WHAT YOU NEED TO DO
Set down the entries again word for word, without any of the images.

GIVEN INFORMATION
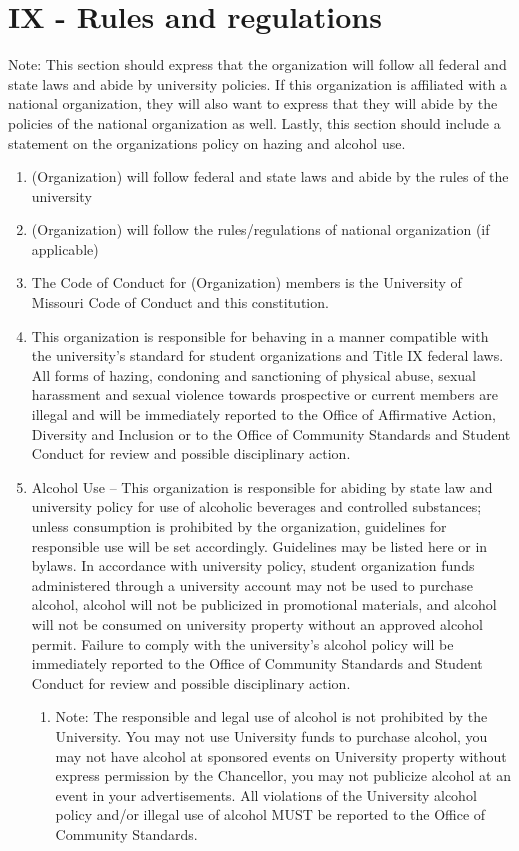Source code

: 
\section{IX - Rules and regulations}
Note:  This section should express that the organization will follow all federal
and state laws and abide by university policies.  If this organization is
affiliated with a national organization, they will also want to express that
they will abide by the policies of the national organization as well.  Lastly,
this section should include a statement on the organizations policy on hazing
and alcohol use.
\begin{enumerate}
\item (Organization) will follow federal and state laws and abide by the rules
of the university
\item (Organization) will follow the rules/regulations of national organization
(if applicable)
\item The Code of Conduct for (Organization) members is the University of
Missouri Code of Conduct and this constitution.
\item This organization is responsible for behaving in a manner compatible with
the university’s standard for student organizations and Title IX federal laws.
All forms of hazing, condoning and sanctioning of physical abuse, sexual
harassment and sexual violence towards prospective or current members are
illegal and will be immediately reported to the Office of Affirmative Action,
Diversity and Inclusion or to the Office of Community Standards and Student
Conduct for review and possible disciplinary action.
\item Alcohol Use – This organization is responsible for abiding by state law
and university policy for use of alcoholic beverages and controlled substances;
unless consumption is prohibited by the organization, guidelines for responsible
use will be set accordingly. {Guidelines may be listed here or in bylaws}. In
accordance with university policy, student organization funds administered
through a university account may not be used to purchase alcohol, alcohol will
not be publicized in promotional materials, and alcohol will not be consumed on
university property without an approved alcohol permit. Failure to comply with
the university’s alcohol policy will be immediately reported to the Office of
Community Standards and Student Conduct for review and possible disciplinary
action.
  \begin{enumerate}
    \item Note: The responsible and legal use of alcohol is not prohibited by
    the University. You may not use University funds to purchase alcohol, you
    may not have alcohol at sponsored events on University property without
    express permission by the Chancellor, you may not publicize alcohol at an
    event in your advertisements. All violations of the University alcohol
    policy and/or illegal use of alcohol MUST be reported to the Office of
    Community Standards. 
  \end{enumerate}
\end{enumerate}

RESPONSE AREA
Source code

: 
\section{IX - Rules and regulations}
Note:  This section should express that the organization will follow all federal
and state laws and abide by university policies.  If this organization is
affiliated with a national organization, they will also want to express that
they will abide by the policies of the national organization as well.  Lastly,
this section should include a statement on the organizations policy on hazing
and alcohol use.
\begin{enumerate}
\item (Organization) will follow federal and state laws and abide by the rules
of the university
\item (Organization) will follow the rules/regulations of national organization
(if applicable)
\item The Code of Conduct for (Organization) members is the University of
Missouri Code of Conduct and this constitution.
\item This organization is responsible for behaving in a manner compatible with
the university’s standard for student organizations and Title IX federal laws.
All forms of hazing, condoning and sanctioning of physical abuse, sexual
harassment and sexual violence towards prospective or current members are
illegal and will be immediately reported to the Office of Affirmative Action,
Diversity and Inclusion or to the Office of Community Standards and Student
Conduct for review and possible disciplinary action.
\item Alcohol Use – This organization is responsible for abiding by state law
and university policy for use of alcoholic beverages and controlled substances;
unless consumption is prohibited by the organization, guidelines for responsible
use will be set accordingly. {Guidelines may be listed here or in bylaws}. In
accordance with university policy, student organization funds administered
through a university account may not be used to purchase alcohol, alcohol will
not be publicized in promotional materials, and alcohol will not be consumed on
university property without an approved alcohol permit. Failure to comply with
the university’s alcohol policy will be immediately reported to the Office of
Community Standards and Student Conduct for review and possible disciplinary
action.
  \begin{enumerate}
    \item Note: The responsible and legal use of alcohol is not prohibited by
    the University. You may not use University funds to purchase alcohol, you
    may not have alcohol at sponsored events on University property without
    express permission by the Chancellor, you may not publicize alcohol at an
    event in your advertisements. All violations of the University alcohol
    policy and/or illegal use of alcohol MUST be reported to the Office of
    Community Standards. 
  \end{enumerate}
\end{enumerate}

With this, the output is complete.